VYCC charges the hospitals the going rate for their vegetables — about $250 a share for 12 weeks' worth of food. The 300 total shares it produces are divided equally between Fletcher Allen and Central Vermont Medical Center. Fletcher Allen turned to the Department of Health, TD Bank and its own community outreach department for donations to cover the cost; Imrie said the budget for the entire program — not counting staff time — is about $60,000 this year.
Central Vermont Medical Center, meanwhile, asks employees to donate to the program through payroll deductions. The medical center's chief operating officer, Nancy Lothian, said that raising $20,000 every year can be a stretch for employees, and she worries about the long-term sustainability of the program.
However, she hopes the staff at the medical center will champion the program moving forward. Already the VYCC partnership has spilled over into other areas of the hospital's culture; VYCC employees show up every week for an informal farmers market for the medical staff.
Paul Feenan, the food and farm director at VYCC's farm site in Richmond, said he'd love to see the program expand to other hospitals in the region — and other farms.
"We really see this as a catalyst for local agricultural development throughout the state," said Feenan. Already, hospitals in Rutland, Bennington and Windsor have signaled interest in the model. Next on VYCC's to-do list is reaching out to insurance companies to explore the option of funding or rebates for patients.

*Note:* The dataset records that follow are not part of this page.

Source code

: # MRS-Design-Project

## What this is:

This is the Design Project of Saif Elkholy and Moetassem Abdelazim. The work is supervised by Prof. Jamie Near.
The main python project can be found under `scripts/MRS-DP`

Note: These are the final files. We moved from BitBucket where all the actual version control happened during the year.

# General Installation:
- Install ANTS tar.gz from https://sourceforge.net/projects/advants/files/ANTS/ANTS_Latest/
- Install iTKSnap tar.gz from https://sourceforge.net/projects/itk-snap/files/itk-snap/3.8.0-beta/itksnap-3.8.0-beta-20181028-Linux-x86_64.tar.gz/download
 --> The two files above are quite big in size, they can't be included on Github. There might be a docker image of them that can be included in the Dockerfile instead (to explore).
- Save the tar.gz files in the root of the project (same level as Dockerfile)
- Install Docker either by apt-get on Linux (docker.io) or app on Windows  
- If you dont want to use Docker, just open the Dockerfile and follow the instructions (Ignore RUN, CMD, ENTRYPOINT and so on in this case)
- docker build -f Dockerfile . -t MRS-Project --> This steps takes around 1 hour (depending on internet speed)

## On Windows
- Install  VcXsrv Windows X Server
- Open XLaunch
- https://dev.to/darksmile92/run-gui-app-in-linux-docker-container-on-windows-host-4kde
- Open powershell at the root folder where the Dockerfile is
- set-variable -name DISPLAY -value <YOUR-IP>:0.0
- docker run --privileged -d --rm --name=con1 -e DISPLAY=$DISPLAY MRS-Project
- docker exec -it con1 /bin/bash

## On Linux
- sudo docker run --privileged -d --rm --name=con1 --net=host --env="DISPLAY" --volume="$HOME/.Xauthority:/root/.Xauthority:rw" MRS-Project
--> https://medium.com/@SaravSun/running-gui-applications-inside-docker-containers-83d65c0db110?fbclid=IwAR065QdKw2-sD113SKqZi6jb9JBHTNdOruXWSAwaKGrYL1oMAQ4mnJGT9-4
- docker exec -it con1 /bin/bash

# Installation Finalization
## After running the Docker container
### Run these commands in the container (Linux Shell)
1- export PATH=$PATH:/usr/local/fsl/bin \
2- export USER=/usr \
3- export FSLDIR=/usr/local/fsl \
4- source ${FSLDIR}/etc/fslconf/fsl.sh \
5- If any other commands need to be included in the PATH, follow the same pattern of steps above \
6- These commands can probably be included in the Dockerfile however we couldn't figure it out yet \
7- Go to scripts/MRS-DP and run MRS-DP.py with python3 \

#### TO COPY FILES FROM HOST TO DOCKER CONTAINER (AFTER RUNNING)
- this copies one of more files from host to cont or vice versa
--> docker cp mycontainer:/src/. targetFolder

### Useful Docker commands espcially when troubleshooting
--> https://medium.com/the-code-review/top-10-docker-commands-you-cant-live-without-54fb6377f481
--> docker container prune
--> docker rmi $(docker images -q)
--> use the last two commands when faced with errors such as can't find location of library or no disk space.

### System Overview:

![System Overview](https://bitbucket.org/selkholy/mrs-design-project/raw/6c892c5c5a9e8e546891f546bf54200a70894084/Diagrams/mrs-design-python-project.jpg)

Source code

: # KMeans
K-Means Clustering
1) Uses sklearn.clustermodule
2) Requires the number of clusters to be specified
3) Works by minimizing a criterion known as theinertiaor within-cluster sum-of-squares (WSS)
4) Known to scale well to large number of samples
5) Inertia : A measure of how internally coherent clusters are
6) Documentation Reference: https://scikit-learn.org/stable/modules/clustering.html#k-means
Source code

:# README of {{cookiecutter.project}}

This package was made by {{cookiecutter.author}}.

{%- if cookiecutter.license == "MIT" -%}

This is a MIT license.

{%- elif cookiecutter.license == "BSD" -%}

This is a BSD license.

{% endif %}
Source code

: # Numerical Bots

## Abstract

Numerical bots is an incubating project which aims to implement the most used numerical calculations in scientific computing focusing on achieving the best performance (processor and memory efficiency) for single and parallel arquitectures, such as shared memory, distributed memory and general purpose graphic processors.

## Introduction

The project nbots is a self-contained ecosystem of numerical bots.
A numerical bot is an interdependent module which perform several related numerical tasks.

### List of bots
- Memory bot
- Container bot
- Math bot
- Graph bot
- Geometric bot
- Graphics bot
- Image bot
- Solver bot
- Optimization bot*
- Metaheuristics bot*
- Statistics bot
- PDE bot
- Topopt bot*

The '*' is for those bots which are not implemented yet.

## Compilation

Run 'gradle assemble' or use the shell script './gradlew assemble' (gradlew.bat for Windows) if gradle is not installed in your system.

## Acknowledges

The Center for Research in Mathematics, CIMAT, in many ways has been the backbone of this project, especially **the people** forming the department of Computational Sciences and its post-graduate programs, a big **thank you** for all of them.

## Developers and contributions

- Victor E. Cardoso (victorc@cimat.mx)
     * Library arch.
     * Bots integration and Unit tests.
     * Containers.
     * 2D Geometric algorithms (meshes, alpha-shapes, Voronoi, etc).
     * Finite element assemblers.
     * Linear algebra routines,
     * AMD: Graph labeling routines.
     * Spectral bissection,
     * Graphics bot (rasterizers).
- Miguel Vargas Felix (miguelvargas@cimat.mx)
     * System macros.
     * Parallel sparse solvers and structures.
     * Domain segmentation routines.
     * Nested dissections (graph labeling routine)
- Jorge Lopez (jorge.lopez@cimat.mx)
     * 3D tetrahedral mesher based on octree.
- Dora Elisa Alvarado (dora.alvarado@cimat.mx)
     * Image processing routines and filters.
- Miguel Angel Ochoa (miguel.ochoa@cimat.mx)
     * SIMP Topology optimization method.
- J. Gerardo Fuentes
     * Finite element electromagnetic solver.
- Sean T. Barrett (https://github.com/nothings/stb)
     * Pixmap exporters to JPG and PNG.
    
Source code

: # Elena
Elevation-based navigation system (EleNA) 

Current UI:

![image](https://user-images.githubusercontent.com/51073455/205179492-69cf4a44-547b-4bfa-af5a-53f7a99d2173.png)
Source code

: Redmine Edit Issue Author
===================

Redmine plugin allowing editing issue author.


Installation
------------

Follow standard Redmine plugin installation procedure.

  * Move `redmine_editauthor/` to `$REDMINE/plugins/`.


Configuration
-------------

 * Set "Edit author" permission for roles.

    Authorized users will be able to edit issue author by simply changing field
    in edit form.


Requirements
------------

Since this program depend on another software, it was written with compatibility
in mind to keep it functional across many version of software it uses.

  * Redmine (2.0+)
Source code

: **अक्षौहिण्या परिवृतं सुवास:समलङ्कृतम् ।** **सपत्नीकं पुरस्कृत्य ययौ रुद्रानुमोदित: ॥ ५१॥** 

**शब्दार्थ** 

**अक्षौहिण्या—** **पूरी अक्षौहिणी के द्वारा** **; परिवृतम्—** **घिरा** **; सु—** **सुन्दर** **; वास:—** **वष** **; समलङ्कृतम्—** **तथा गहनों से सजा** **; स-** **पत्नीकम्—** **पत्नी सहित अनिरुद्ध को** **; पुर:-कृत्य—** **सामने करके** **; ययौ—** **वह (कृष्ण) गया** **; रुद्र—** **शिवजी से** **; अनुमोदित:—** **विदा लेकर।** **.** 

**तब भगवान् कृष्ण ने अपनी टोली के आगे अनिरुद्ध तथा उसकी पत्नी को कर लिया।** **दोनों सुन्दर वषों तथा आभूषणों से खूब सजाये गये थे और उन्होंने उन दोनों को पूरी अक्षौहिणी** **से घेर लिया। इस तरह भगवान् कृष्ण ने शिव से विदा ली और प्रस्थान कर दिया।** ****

Pausing for lunch in the VYCC farmhouse, the students who grow and harvest the veggie "prescriptions" wolfed down zucchini bread and pasta salad with fresh veggies. Most of these students also take home a share of vegetables each week and are learning to cook them, as well. "They're not that bad, when you get used to them," joked 16-year-old Lee Benoit of Jericho about the veggies on his plate.
"I think it has huge potential," said VYCC leader Kellee Jackson, 21, a recent UVM grad with a degree in environmental studies. "We're showing that health care doesn't have to be an end-of-the-pipe thing — that we can approach health care earlier."
Once they'd finished their lunch, the students headed back outside to weed carrots.